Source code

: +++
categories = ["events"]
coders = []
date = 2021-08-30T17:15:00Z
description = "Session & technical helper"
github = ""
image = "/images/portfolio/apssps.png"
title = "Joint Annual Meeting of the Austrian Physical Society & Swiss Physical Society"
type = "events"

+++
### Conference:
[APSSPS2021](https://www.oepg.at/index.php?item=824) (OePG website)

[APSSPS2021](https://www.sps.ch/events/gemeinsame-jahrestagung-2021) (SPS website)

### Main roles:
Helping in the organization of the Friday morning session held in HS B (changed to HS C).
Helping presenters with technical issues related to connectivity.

Exercise prompt: Which lines of the data contain the string "https"? Copy each of them.

Answer for the task:
[APSSPS2021](https://www.oepg.at/index.php?item=824) (OePG website)
[APSSPS2021](https://www.sps.ch/events/gemeinsame-jahrestagung-2021) (SPS website)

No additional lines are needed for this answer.